そして俺個人に限って言えば、ベーネミュンデ侯爵夫人の一件で司令長官に顔向けできない事をしてしまった。本来ならどれ程罵倒され、蔑まれても仕方の無い事だった。

しかし、司令長官は俺を責めなかった。それどころか苦しんでいる俺を気遣ってくれた。あの時の言葉が今でも耳に蘇る。

“ロイエンタール少将、あの件を気に病むのは止めて下さい”
“卿は軍人としての本分を尽くせば良いんです”
“勝つことと部下を一人でも多く連れ帰ることです”

その通りだ、勝つことと部下を一人でも多く連れ帰ること、それこそが軍人の本分だろう。あの言葉があったから戦いに専念できた、あの言葉があったから迷わなかった。この先、あの言葉を忘れることなど無いだろう。どれ程感謝しても感謝しきれない、俺はあの言葉に救われた……。

「厄介なことになるな」
「……」
ミッターマイヤーの言葉に俺は無言で頷いた。

厄介な事になる。意識を取り戻した司令長官がローエングラム伯をこのまま放置するとも思えない。それは俺達だけではなく、皆が昨日思ったことだ。必ず何らかの動きがあるはずだ。それがなんなのか……。辺境星域の攻略にどんな影響を与えるのか……。

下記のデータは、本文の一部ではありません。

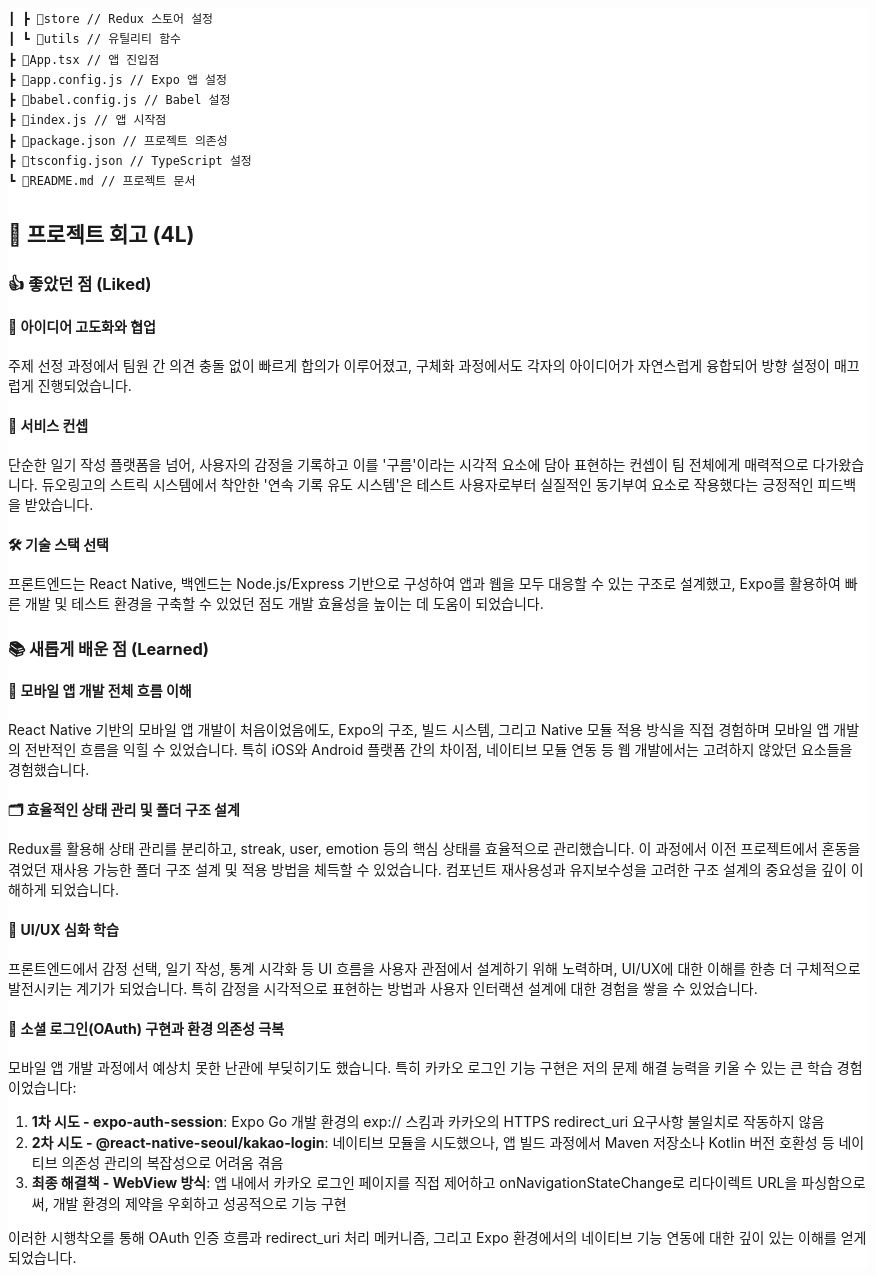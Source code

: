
 ```
┃ ┣ 📂store // Redux 스토어 설정
┃ ┗ 📂utils // 유틸리티 함수
┣ 📜App.tsx // 앱 진입점
┣ 📜app.config.js // Expo 앱 설정
┣ 📜babel.config.js // Babel 설정
┣ 📜index.js // 앱 시작점
┣ 📜package.json // 프로젝트 의존성
┣ 📜tsconfig.json // TypeScript 설정
┗ 📜README.md // 프로젝트 문서
```

## 💭 프로젝트 회고 (4L)

### 👍 좋았던 점 (Liked)

#### 🤝 아이디어 고도화와 협업
주제 선정 과정에서 팀원 간 의견 충돌 없이 빠르게 합의가 이루어졌고, 구체화 과정에서도 각자의 아이디어가 자연스럽게 융합되어 방향 설정이 매끄럽게 진행되었습니다. 

#### 🎨 서비스 컨셉
단순한 일기 작성 플랫폼을 넘어, 사용자의 감정을 기록하고 이를 '구름'이라는 시각적 요소에 담아 표현하는 컨셉이 팀 전체에게 매력적으로 다가왔습니다. 듀오링고의 스트릭 시스템에서 착안한 '연속 기록 유도 시스템'은 테스트 사용자로부터 실질적인 동기부여 요소로 작용했다는 긍정적인 피드백을 받았습니다.

#### 🛠️ 기술 스택 선택
프론트엔드는 React Native, 백엔드는 Node.js/Express 기반으로 구성하여 앱과 웹을 모두 대응할 수 있는 구조로 설계했고, Expo를 활용하여 빠른 개발 및 테스트 환경을 구축할 수 있었던 점도 개발 효율성을 높이는 데 도움이 되었습니다.

### 📚 새롭게 배운 점 (Learned)

#### 📱 모바일 앱 개발 전체 흐름 이해
React Native 기반의 모바일 앱 개발이 처음이었음에도, Expo의 구조, 빌드 시스템, 그리고 Native 모듈 적용 방식을 직접 경험하며 모바일 앱 개발의 전반적인 흐름을 익힐 수 있었습니다. 특히 iOS와 Android 플랫폼 간의 차이점, 네이티브 모듈 연동 등 웹 개발에서는 고려하지 않았던 요소들을 경험했습니다.

#### 🗂️ 효율적인 상태 관리 및 폴더 구조 설계
Redux를 활용해 상태 관리를 분리하고, streak, user, emotion 등의 핵심 상태를 효율적으로 관리했습니다. 이 과정에서 이전 프로젝트에서 혼동을 겪었던 재사용 가능한 폴더 구조 설계 및 적용 방법을 체득할 수 있었습니다. 컴포넌트 재사용성과 유지보수성을 고려한 구조 설계의 중요성을 깊이 이해하게 되었습니다.

#### 🎨 UI/UX 심화 학습
프론트엔드에서 감정 선택, 일기 작성, 통계 시각화 등 UI 흐름을 사용자 관점에서 설계하기 위해 노력하며, UI/UX에 대한 이해를 한층 더 구체적으로 발전시키는 계기가 되었습니다. 특히 감정을 시각적으로 표현하는 방법과 사용자 인터랙션 설계에 대한 경험을 쌓을 수 있었습니다.

#### 🔐 소셜 로그인(OAuth) 구현과 환경 의존성 극복
모바일 앱 개발 과정에서 예상치 못한 난관에 부딪히기도 했습니다. 특히 카카오 로그인 기능 구현은 저의 문제 해결 능력을 키울 수 있는 큰 학습 경험이었습니다:

1. **1차 시도 - expo-auth-session**: Expo Go 개발 환경의 exp:// 스킴과 카카오의 HTTPS redirect_uri 요구사항 불일치로 작동하지 않음
2. **2차 시도 - @react-native-seoul/kakao-login**: 네이티브 모듈을 시도했으나, 앱 빌드 과정에서 Maven 저장소나 Kotlin 버전 호환성 등 네이티브 의존성 관리의 복잡성으로 어려움 겪음
3. **최종 해결책 - WebView 방식**: 앱 내에서 카카오 로그인 페이지를 직접 제어하고 onNavigationStateChange로 리다이렉트 URL을 파싱함으로써, 개발 환경의 제약을 우회하고 성공적으로 기능 구현

이러한 시행착오를 통해 OAuth 인증 흐름과 redirect_uri 처리 메커니즘, 그리고 Expo 환경에서의 네이티브 기능 연동에 대한 깊이 있는 이해를 얻게 되었습니다.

“ロイエンタール少将、あの件を気に病むのは止めて下さい”
“卿は軍人としての本分を尽くせば良いんです”
“勝つことと部下を一人でも多く連れ帰ることです”

また、あの声が聞こえた。悩むまい、俺は軍人としての本分を尽くせば良い。勝つことと部下を一人でも多く連れ帰ること。それこそが指揮官のなすべき事だ……。